Nearly one in 10 said they had personally seen incidents where an animal had been abused, according to the statistics released by charity Dogs Trust.
And some 97 per cent said pets are often used as a means of control by domestic abusers in a poll of 369 professionals who support victims, including social workers and police officers.
One woman who left her violent partner said she would not have done so had she not had access to the Dogs Trust’s Freedom Project, a dog fostering service for people who are escaping violent partners and do not want to leave their dog behind, which is celebrating its 14th anniversary in Yorkshire this week.

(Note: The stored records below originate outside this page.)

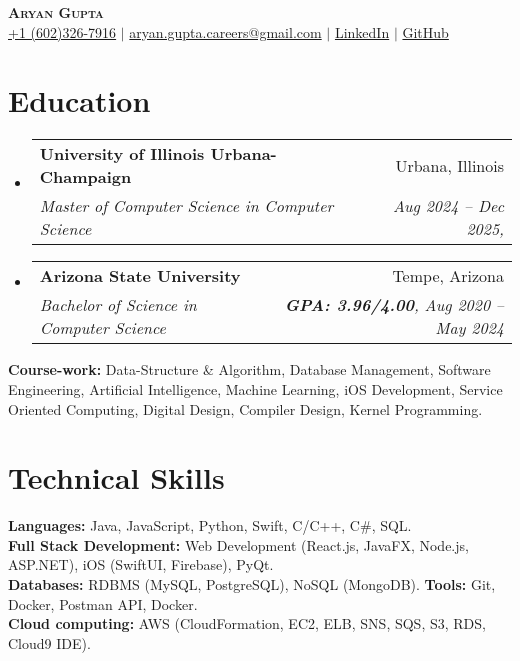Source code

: \documentclass[letterpaper,11pt]{article}
\makeatletter
\newcommand{\resumeEducationHeading}[5]{
  \vspace{-2pt}\item
    \begin{tabular*}{0.97\textwidth}[t]{l@{\extracolsep{\fill}}r}
      \textbf{#1} & #2 \\
      \textit{\small#3} & \textit{\small #4, #5} \\
    \end{tabular*}\vspace{-5pt}
}
\newcommand{\resumeSubHeadingListStart}{\begin{itemize}[leftmargin=0.15in, label={}]}
\newcommand{\resumeSubHeadingListEnd}{\end{itemize}}
\makeatother
\begin{document}
\begin{center}
  \textbf{\Huge \scshape Aryan Gupta} \\ \vspace{3pt}
  \small
  \faMobile \hspace{.5pt} \href{tel:6023267916}{+1 (602)326-7916}
  $|$
  \faAt \hspace{.5pt} \href{mailto:aryan.gupta.careers@gmail.com}{aryan.gupta.careers@gmail.com}
  $|$
  \faLinkedinSquare \hspace{.5pt} \href{https://www.linkedin.com/in/agupt295}{LinkedIn}
  $|$
  \faGithub \hspace{.5pt} \href{https://github.com/agupt295}{GitHub}
\end{center}

\section{Education}
\resumeSubHeadingListStart
  \resumeEducationHeading
    {University of Illinois Urbana-Champaign}{Urbana, Illinois}
    {Master of Computer Science in Computer Science}{Aug 2024 -- Dec 2025}{}{}
\resumeSubHeadingListEnd
\vspace{-0.35cm} %
\resumeSubHeadingListStart
  \resumeEducationHeading
    {Arizona State University}{Tempe, Arizona}
    {Bachelor of Science in Computer Science}{\textbf{GPA: 3.96/4.00}}{Aug 2020 -- May 2024}{}
\resumeSubHeadingListEnd

  \resumeSubHeadingListStart
    \small{\item{
        \textbf{Course-work:}{ Data-Structure \& Algorithm, Database Management, Software Engineering, Artificial Intelligence, Machine Learning, iOS Development, Service Oriented Computing, Digital Design, Compiler Design, Kernel Programming.} \\ \vspace{3pt}
    }}
  \resumeSubHeadingListEnd

\section{Technical Skills}
  \resumeSubHeadingListStart
    \small{\item{
      \textbf{Languages:}{ Java, JavaScript, Python, Swift, C/C++, C\#, SQL. } \\ \vspace{3pt}
      \textbf{Full Stack Development:}{ Web Development (React.js, JavaFX, Node.js, ASP.NET), iOS (SwiftUI, Firebase), PyQt. } \\ \vspace{3pt}
      \textbf{Databases:}{ RDBMS (MySQL, PostgreSQL), NoSQL (MongoDB). }\textbf{Tools:}{ Git, Docker, Postman API, Docker.} \\ \vspace{3pt}
      \textbf{Cloud computing:}{ AWS (CloudFormation, EC2, ELB, SNS, SQS, S3, RDS, Cloud9 IDE).}
    }}
  \resumeSubHeadingListEnd
\end{document}

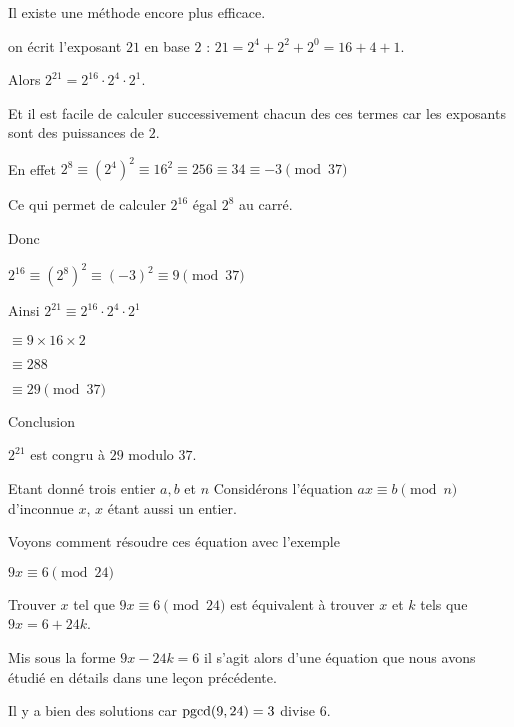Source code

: Il existe une méthode encore plus efficace.

\change

on écrit l'exposant $21$ en base $2$ :
$21 = 2^{4} + 2^{2} + 2^{0} = 16 + 4 + 1$.

\change

 Alors
$2^{21} =  2^{16} \cdot 2^{4} \cdot 2^{1}$. 

Et il est facile de calculer successivement chacun des ces termes 
car les exposants sont des puissances de $2$. 


\change

En effet $2^8 \equiv  (2^4)^2 \equiv 16^2 \equiv 256 \equiv 34 \equiv -3 \pmod {37}$

\change

Ce qui permet de calculer $2^{16}$ égal $2^8$ au carré.

\change

Donc 

 $2^{16} \equiv  \left(2^{8}\right)^2 
\equiv (-3)^2 \equiv 9 \pmod{37}$


\change


Ainsi  $2^{21} \equiv  2^{16} \cdot 2^{4} \cdot 2^{1} $


\change

$ \equiv 9 \times 16 \times 2 $

\change


$\equiv 288$

\change

$\equiv 29 \pmod {37}$

Conclusion 

$2^{21}$ est congru à $29$ modulo $37$.


\diapo

Etant donné trois entier $a,b$ et $n$
Considérons l'équation 
$ax \equiv b \pmod n$ d'inconnue $x$, $x$ étant aussi un entier.

\change

Voyons comment résoudre ces équation avec l'exemple

$9x \equiv 6 \pmod{24}$

\change

Trouver $x$ tel que $9x \equiv 6 \pmod{24}$ est équivalent à trouver $x$ et $k$ tels que
$9x = 6 + 24k$. 

\change

Mis sous la forme $9x-24k=6$ il s'agit alors d'une équation que nous avons étudié en détails
dans une leçon précédente.

Il y a bien des solutions car $\mathop{\mathrm{pgcd}}\nolimits(9,24)=3$ divise $6$.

She said: “I found out about the Freedom Project when I was preparing to leave – I had asked family and friends but it was hard to find someone to look after Mia… and I didn’t want my son to lose his dog on top of losing everything else.”
Women’s Aid told her about the project and she was able to ensure Mia, whose name has been changed to protect her family, was safe.
She added: “If they’d not have told me about the Freedom Project I probably wouldn’t have left and I would still be in that situation. I’ve had Mia since she was a puppy and people don’t understand how it is when you’ve been apart for so long. I knew that she had been looked after and as soon as we were reunited she was so easy going and fell straight back into family life with us.”
The figures released by the Dog’s Trust also show that 95 per cent of professionals polled said that some victims will not leave their homes without knowing their pet is safe.
The Dogs Trust's Freedom Project, launched in 2004 and introduced in Yorkshire in 2005, means owners can stay in refuges without worrying about their pets.
Some 1,418 dogs and 1,083 people have been helped by the service, which runs across the whole of Scotland and in 29 counties across England, the charity said.
In the last year alone, the number of dogs fostered through the Freedom Project in Yorkshire has seen a 54 per cent increase from 24 between January and July 2018, compared to 37 in the same period this year.
Sarah Hill, chief executive of Yorkshire domestic abuse charity, IDAS, which works alongside Dogs Trust, said: “Everyone with pets considers them part of the family and to leave them behind, even to escape abuse, is incredibly difficult.
“The Dogs Trust Freedom Project provides a great service and when they know that their dog will be looked after, families can take that vital step to safety in a refuge and can start rebuilding their lives free from violence.”
Sarah Brown, Dogs Trust Freedom Project coordinator for Yorkshire said: “Alongside suffering physical abuse, we know that dogs are also often used by perpetrators as a means to coerce and control their partners. This is incredibly frightening for survivors and can range from perpetrators stopping their partner from accessing vet care for their dogs or spending money on dog food, through to repeatedly threatening to harm, kill or ‘get rid’ of their dogs. As many refuges are unable to accept pets, survivors are understandably concerned about their dog’s safety when they need to escape.
“We urgently need more foster carers in Yorkshire so that we can continue this life-saving work.”